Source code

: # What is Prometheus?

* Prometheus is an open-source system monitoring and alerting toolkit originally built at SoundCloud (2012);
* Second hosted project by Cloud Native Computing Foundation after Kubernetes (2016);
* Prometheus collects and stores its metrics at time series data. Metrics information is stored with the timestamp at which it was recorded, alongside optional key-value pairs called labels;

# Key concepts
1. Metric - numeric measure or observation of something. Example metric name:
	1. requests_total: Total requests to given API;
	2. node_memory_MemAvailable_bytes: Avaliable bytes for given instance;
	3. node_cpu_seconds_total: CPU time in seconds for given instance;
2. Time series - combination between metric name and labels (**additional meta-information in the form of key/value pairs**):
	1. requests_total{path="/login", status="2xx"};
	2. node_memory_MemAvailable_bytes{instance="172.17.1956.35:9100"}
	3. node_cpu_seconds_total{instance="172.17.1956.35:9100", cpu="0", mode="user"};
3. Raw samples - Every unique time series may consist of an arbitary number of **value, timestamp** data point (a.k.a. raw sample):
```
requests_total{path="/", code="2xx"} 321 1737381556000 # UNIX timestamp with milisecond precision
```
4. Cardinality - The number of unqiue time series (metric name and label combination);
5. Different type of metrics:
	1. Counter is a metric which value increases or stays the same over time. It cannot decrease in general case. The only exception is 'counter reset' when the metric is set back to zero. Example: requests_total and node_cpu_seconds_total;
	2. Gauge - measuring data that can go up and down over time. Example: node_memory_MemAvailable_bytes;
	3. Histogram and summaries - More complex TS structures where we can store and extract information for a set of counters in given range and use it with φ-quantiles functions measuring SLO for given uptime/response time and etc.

·····

> _What needs to be done_: For every line of the records that has the word "pairs" in it, make a copy.

> _Result for this task_:
* Prometheus collects and stores its metrics at time series data. Metrics information is stored with the timestamp at which it was recorded, alongside optional key-value pairs called labels;
2. Time series - combination between metric name and labels (**additional meta-information in the form of key/value pairs**):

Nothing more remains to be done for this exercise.